Almost one-in-three (31 per cent, or 4.5 million) children in
Britain are now living in relative poverty, up from 27 per cent
(3.9 million) in 2020-21. A total of 12 million people in Britain
are living in absolute poverty, a slight increase from 2020-21
(from 17 to 18 per cent). Finally, the number of people living in
food insecure households has increased by 3.3 million, from 4.2
million people in 2020-21 to 7.5 million in 2023-24. While the
significance of year-to-year changes shouldn't be overstated, the
Foundation notes that the medium-term trends in key measures of
poverty are all troubling.
Meanwhile, separate data for Scotland shows that it has missed
its interim child poverty targets, with 23 per cent of children
in relative poverty in 2023-24, compared to a target of under 18
per cent – although the Foundation notes that there is
considerable uncertainty around this data. While this will be bad
news for Holyrood, the rates would be higher without the Scottish
Government's significant child poverty interventions.

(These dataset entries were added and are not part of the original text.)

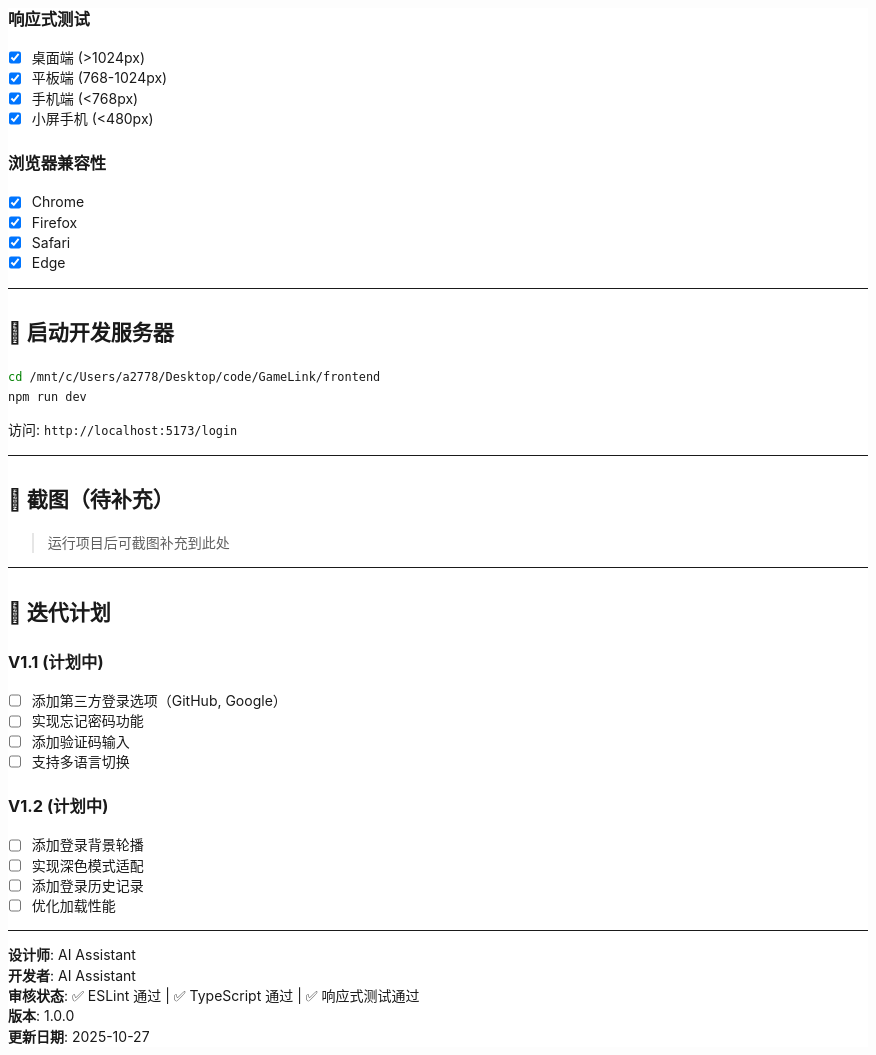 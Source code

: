 ### 响应式测试
- [x] 桌面端 (>1024px)
- [x] 平板端 (768-1024px)
- [x] 手机端 (<768px)
- [x] 小屏手机 (<480px)

### 浏览器兼容性
- [x] Chrome
- [x] Firefox
- [x] Safari
- [x] Edge

---

## 🚀 启动开发服务器

```bash
cd /mnt/c/Users/a2778/Desktop/code/GameLink/frontend
npm run dev
```

访问: `http://localhost:5173/login`

---

## 📸 截图（待补充）

> 运行项目后可截图补充到此处

---

## 🔄 迭代计划

### V1.1 (计划中)
- [ ] 添加第三方登录选项（GitHub, Google）
- [ ] 实现忘记密码功能
- [ ] 添加验证码输入
- [ ] 支持多语言切换

### V1.2 (计划中)
- [ ] 添加登录背景轮播
- [ ] 实现深色模式适配
- [ ] 添加登录历史记录
- [ ] 优化加载性能

---

**设计师**: AI Assistant  
**开发者**: AI Assistant  
**审核状态**: ✅ ESLint 通过 | ✅ TypeScript 通过 | ✅ 响应式测试通过  
**版本**: 1.0.0  
**更新日期**: 2025-10-27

The worrying increase in rates of poverty and food insecurity in
Britain should provide further impetus for the Government to
think big as it puts together its Child Poverty Strategy. This
will need to include abolishing the two-child limit and benefit
cap, which would take around 500,000 children out of poverty in
2029-30, at a cost of £4.5 billion. The Government should also
look at extending Free School Meal entitlement to all families on
Universal Credit and repegging Local Housing Allowance to local
rents.
Adam Corlett, Principal Economist at the Resolution
Foundation, said:
“The latest HBAI data is a stark reminder of the scale of
deprivation among families, with close to a third of children in
Britain now living in poverty. This is before any additional
impact from new benefit cuts and a weak living standards outlook,
which are set to reduce incomes across the poorest half of
working-age households by £500 over the next five years.
“These figures only increase the need for the Government to
deliver an ambitious new strategy to tackle child poverty,
including removing the two-child limit and benefit cap and
extending Free School Meals to far more families.”